Lake Tear of the Clouds
Teddy Roosevelt’s famous “midnight ride to the presidency" started at this small lake high up in the Adirondacks.
At an elevation of over 4,000 feet, Lake Tear of the Clouds is the highest lake in the state of New York, a source of the Hudson River, and one of the most inconvenient places one could be upon discovering they need to be sworn in as the next President of the United States.
Yet this pristine pond high in the Adirondacks is exactly where then Vice President Theodore Roosevelt was on September 12, 1901, having lunch with his family near the summit of New York’s tallest mountain, Mount Marcy, when a messenger came with the news: President William McKinley’s condition had taken a turn for the worse, and he was expected to die.
McKinley had been shot several days earlier by an anarchist while attending an event in Buffalo, New York. Roosevelt rushed to Buffalo to be with the McKinley, but doctors expected the president to make a full recovery, and Roosevelt was told to resume his vacation, so headed for the Adirondacks. There in the mountains, 50 miles from the closest railroad and 10 miles from the nearest telephone, Roosevelt was told McKinley’s condition had worsened. Age 42 at the time, he began his hurried journey back to civilization to fulfill his constitutional duty.

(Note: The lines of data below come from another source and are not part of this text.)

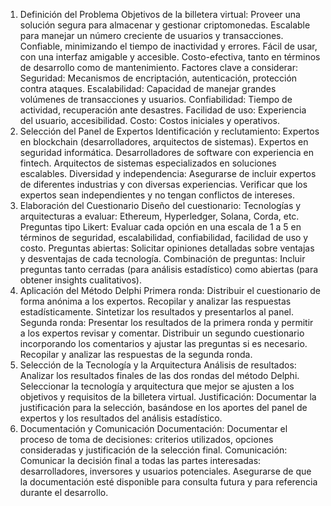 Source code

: 1. Definición del Problema
Objetivos de la billetera virtual:
Proveer una solución segura para almacenar y gestionar criptomonedas.
Escalable para manejar un número creciente de usuarios y transacciones.
Confiable, minimizando el tiempo de inactividad y errores.
Fácil de usar, con una interfaz amigable y accesible.
Costo-efectiva, tanto en términos de desarrollo como de mantenimiento.
Factores clave a considerar:
Seguridad: Mecanismos de encriptación, autenticación, protección contra ataques.
Escalabilidad: Capacidad de manejar grandes volúmenes de transacciones y usuarios.
Confiabilidad: Tiempo de actividad, recuperación ante desastres.
Facilidad de uso: Experiencia del usuario, accesibilidad.
Costo: Costos iniciales y operativos.
2. Selección del Panel de Expertos
Identificación y reclutamiento:
Expertos en blockchain (desarrolladores, arquitectos de sistemas).
Expertos en seguridad informática.
Desarrolladores de software con experiencia en fintech.
Arquitectos de sistemas especializados en soluciones escalables.
Diversidad y independencia:
Asegurarse de incluir expertos de diferentes industrias y con diversas experiencias.
Verificar que los expertos sean independientes y no tengan conflictos de intereses.
3. Elaboración del Cuestionario
Diseño del cuestionario:
Tecnologías y arquitecturas a evaluar: Ethereum, Hyperledger, Solana, Corda, etc.
Preguntas tipo Likert: Evaluar cada opción en una escala de 1 a 5 en términos de seguridad, escalabilidad, confiabilidad, facilidad de uso y costo.
Preguntas abiertas: Solicitar opiniones detalladas sobre ventajas y desventajas de cada tecnología.
Combinación de preguntas: Incluir preguntas tanto cerradas (para análisis estadístico) como abiertas (para obtener insights cualitativos).
4. Aplicación del Método Delphi
Primera ronda:
Distribuir el cuestionario de forma anónima a los expertos.
Recopilar y analizar las respuestas estadísticamente.
Sintetizar los resultados y presentarlos al panel.
Segunda ronda:
Presentar los resultados de la primera ronda y permitir a los expertos revisar y comentar.
Distribuir un segundo cuestionario incorporando los comentarios y ajustar las preguntas si es necesario.
Recopilar y analizar las respuestas de la segunda ronda.
5. Selección de la Tecnología y la Arquitectura
Análisis de resultados:
Analizar los resultados finales de las dos rondas del método Delphi.
Seleccionar la tecnología y arquitectura que mejor se ajusten a los objetivos y requisitos de la billetera virtual.
Justificación:
Documentar la justificación para la selección, basándose en los aportes del panel de expertos y los resultados del análisis estadístico.
6. Documentación y Comunicación
Documentación:
Documentar el proceso de toma de decisiones: criterios utilizados, opciones consideradas y justificación de la selección final.
Comunicación:
Comunicar la decisión final a todas las partes interesadas: desarrolladores, inversores y usuarios potenciales.
Asegurarse de que la documentación esté disponible para consulta futura y para referencia durante el desarrollo.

At the nearest cottage, another message was delivered: “Come at once.” Roosevelt descended the peak — a tough hike in the best of conditions — in record time, arriving at the Tahawus Club where he was staying, an old cabin now part of an abandoned ghost town. Around 10:30 at night he climbed onto a one-seated stagecoach and embarked on the 40-mile ride through the Adirondacks to the North Creek railroad station.
Good old Teddy made the midnight ride along the slippery mountain road — which would normally take about seven hours — at such a rapid and exhausting pace, he had to stop to change horses and drivers three times. Roosevelt arrived at the train station shortly before dawn, where his secretary delivered a telegram announcing that McKinley had died.

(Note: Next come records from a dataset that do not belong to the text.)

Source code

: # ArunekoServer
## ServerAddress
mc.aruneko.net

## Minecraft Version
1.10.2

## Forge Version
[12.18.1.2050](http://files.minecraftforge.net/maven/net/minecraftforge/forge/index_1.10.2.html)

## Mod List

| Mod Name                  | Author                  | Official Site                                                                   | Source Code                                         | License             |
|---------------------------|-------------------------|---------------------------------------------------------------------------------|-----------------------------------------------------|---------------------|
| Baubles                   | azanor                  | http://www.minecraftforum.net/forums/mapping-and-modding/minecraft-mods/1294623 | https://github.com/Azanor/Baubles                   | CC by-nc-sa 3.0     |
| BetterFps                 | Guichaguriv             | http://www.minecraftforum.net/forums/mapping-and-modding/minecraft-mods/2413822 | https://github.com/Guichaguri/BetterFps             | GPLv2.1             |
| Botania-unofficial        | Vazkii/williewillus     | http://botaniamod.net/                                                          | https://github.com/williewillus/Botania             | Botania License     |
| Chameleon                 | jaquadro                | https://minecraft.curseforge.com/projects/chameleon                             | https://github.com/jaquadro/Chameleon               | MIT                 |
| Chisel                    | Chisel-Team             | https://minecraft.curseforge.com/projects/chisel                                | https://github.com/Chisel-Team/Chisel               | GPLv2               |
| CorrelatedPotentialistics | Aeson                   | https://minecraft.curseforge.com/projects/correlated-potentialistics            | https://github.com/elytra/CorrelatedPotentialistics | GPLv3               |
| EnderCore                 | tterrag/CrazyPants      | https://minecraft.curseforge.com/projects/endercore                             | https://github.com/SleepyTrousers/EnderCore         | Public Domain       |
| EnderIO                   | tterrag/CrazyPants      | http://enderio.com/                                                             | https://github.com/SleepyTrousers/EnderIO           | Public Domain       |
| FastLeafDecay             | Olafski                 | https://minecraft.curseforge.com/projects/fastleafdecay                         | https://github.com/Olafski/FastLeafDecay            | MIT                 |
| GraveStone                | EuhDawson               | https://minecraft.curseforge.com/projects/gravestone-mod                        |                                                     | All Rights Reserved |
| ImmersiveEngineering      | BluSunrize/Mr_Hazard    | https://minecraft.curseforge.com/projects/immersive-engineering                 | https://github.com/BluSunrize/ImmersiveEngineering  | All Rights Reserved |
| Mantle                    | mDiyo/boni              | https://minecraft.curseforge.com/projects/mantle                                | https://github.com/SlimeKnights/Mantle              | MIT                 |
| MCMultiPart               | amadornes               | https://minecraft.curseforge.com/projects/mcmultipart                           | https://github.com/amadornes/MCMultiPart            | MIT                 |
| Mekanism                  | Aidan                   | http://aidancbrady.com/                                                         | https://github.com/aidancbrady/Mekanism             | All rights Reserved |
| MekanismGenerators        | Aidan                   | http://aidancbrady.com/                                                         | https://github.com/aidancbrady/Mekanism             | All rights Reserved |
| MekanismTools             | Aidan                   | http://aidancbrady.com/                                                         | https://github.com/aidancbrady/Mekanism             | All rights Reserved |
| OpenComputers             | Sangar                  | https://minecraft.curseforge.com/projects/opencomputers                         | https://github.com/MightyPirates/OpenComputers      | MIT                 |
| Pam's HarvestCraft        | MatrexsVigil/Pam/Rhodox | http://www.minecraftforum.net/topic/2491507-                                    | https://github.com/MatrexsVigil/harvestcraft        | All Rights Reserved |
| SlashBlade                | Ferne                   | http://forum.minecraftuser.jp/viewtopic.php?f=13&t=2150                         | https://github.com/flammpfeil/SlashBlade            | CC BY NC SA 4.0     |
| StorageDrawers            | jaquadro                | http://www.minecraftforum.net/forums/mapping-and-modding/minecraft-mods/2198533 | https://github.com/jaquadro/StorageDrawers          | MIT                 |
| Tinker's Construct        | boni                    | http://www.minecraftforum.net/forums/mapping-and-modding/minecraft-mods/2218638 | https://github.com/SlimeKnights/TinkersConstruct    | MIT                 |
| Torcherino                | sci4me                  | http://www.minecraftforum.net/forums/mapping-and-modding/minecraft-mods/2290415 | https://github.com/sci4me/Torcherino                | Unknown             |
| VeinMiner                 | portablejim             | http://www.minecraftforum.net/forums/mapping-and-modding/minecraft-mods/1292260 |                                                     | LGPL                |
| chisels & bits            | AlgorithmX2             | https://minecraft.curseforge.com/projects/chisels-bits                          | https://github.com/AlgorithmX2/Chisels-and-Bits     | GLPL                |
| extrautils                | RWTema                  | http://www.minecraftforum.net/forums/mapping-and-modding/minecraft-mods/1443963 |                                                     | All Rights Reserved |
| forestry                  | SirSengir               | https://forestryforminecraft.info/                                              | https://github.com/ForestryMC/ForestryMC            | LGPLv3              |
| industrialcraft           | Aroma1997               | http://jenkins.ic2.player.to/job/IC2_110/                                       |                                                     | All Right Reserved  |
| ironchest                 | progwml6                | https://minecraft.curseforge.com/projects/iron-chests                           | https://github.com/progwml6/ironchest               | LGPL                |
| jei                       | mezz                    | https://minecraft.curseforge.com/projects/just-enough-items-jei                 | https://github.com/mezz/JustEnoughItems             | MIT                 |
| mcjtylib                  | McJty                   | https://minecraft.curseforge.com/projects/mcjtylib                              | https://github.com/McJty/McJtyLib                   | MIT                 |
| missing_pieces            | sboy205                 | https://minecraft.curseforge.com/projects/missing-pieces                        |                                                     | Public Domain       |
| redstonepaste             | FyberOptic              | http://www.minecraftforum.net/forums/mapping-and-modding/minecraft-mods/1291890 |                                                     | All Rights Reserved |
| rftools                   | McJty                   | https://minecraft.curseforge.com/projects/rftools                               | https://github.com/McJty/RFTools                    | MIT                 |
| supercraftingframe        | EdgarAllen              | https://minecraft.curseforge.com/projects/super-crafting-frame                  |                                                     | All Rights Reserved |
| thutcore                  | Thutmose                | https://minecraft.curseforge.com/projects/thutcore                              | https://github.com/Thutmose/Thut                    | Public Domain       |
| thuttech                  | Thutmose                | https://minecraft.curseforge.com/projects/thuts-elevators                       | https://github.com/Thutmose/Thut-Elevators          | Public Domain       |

Roosevelt took the fastest train the remaining miles to the city, arriving in Buffalo shortly after 1:30 PM on September 13th, where he became the 26th President of the United States.
Once a narrow road through the mountain range, the 40-mile historic route is now part of Route 28N, a scenic highway, dubbed the Roosevelt-Marcy Trail. Mount Marcy and Lake Tear of the Clouds are located in the town of Keene in Essex County in northern New York.
As president, Teddy Roosevelt, who worked to protect the Hudson River as Governor of New York, would help preserve over 200,000 acres of wilderness as the first national parks and forests in the country. It’s a small part of his great legacy, and fitting, considering how his presidency began.